## YOUR OBJECTIVE
Start to finish, copy the data exactly.

## MATERIAL PROVIDED
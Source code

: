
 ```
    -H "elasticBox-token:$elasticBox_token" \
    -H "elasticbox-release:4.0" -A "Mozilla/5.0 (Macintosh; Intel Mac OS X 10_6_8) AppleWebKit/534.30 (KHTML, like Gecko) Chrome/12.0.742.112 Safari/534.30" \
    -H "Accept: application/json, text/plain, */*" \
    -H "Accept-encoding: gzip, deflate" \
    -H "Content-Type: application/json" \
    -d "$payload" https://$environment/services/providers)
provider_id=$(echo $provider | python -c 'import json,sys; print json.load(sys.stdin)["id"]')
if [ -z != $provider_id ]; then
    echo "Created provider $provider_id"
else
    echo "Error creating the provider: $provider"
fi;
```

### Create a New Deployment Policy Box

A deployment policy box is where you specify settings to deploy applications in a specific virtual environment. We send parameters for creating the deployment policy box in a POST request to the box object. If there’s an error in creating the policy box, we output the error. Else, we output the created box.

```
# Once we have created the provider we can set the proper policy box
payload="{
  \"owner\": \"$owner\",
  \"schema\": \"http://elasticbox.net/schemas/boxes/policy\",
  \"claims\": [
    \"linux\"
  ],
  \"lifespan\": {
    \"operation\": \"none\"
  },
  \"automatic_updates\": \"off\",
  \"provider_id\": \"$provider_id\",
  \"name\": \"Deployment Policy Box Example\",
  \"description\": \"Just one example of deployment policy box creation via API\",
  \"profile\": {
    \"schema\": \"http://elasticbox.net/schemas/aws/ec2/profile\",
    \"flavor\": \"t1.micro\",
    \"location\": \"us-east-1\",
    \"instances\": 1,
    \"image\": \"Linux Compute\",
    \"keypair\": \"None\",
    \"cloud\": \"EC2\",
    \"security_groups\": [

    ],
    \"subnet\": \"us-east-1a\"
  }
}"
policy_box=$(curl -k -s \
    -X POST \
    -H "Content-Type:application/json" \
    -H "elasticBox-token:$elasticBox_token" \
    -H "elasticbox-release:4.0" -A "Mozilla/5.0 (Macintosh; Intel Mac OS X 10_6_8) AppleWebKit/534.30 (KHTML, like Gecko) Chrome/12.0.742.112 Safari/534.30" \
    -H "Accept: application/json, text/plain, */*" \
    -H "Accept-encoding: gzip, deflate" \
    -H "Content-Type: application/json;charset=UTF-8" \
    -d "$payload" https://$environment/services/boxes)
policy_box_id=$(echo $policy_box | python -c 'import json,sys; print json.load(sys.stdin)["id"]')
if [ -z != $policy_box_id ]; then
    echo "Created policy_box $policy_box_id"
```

## OUTPUT OF THE EXERCISE
Source code

:
 ```
    -H "elasticBox-token:$elasticBox_token" \
    -H "elasticbox-release:4.0" -A "Mozilla/5.0 (Macintosh; Intel Mac OS X 10_6_8) AppleWebKit/534.30 (KHTML, like Gecko) Chrome/12.0.742.112 Safari/534.30" \
    -H "Accept: application/json, text/plain, */*" \
    -H "Accept-encoding: gzip, deflate" \
    -H "Content-Type: application/json" \
    -d "$payload" https://$environment/services/providers)
provider_id=$(echo $provider | python -c 'import json,sys; print json.load(sys.stdin)["id"]')
if [ -z != $provider_id ]; then
    echo "Created provider $provider_id"
else
    echo "Error creating the provider: $provider"
fi;
```

### Create a New Deployment Policy Box

A deployment policy box is where you specify settings to deploy applications in a specific virtual environment. We send parameters for creating the deployment policy box in a POST request to the box object. If there’s an error in creating the policy box, we output the error. Else, we output the created box.

```
# Once we have created the provider we can set the proper policy box
payload="{
  \"owner\": \"$owner\",
  \"schema\": \"http://elasticbox.net/schemas/boxes/policy\",
  \"claims\": [
    \"linux\"
  ],
  \"lifespan\": {
    \"operation\": \"none\"
  },
  \"automatic_updates\": \"off\",
  \"provider_id\": \"$provider_id\",
  \"name\": \"Deployment Policy Box Example\",
  \"description\": \"Just one example of deployment policy box creation via API\",
  \"profile\": {
    \"schema\": \"http://elasticbox.net/schemas/aws/ec2/profile\",
    \"flavor\": \"t1.micro\",
    \"location\": \"us-east-1\",
    \"instances\": 1,
    \"image\": \"Linux Compute\",
    \"keypair\": \"None\",
    \"cloud\": \"EC2\",
    \"security_groups\": [

    ],
    \"subnet\": \"us-east-1a\"
  }
}"
policy_box=$(curl -k -s \
    -X POST \
    -H "Content-Type:application/json" \
    -H "elasticBox-token:$elasticBox_token" \
    -H "elasticbox-release:4.0" -A "Mozilla/5.0 (Macintosh; Intel Mac OS X 10_6_8) AppleWebKit/534.30 (KHTML, like Gecko) Chrome/12.0.742.112 Safari/534.30" \
    -H "Accept: application/json, text/plain, */*" \
    -H "Accept-encoding: gzip, deflate" \
    -H "Content-Type: application/json;charset=UTF-8" \
    -d "$payload" https://$environment/services/boxes)
policy_box_id=$(echo $policy_box | python -c 'import json,sys; print json.load(sys.stdin)["id"]')
if [ -z != $policy_box_id ]; then
    echo "Created policy_box $policy_box_id"
```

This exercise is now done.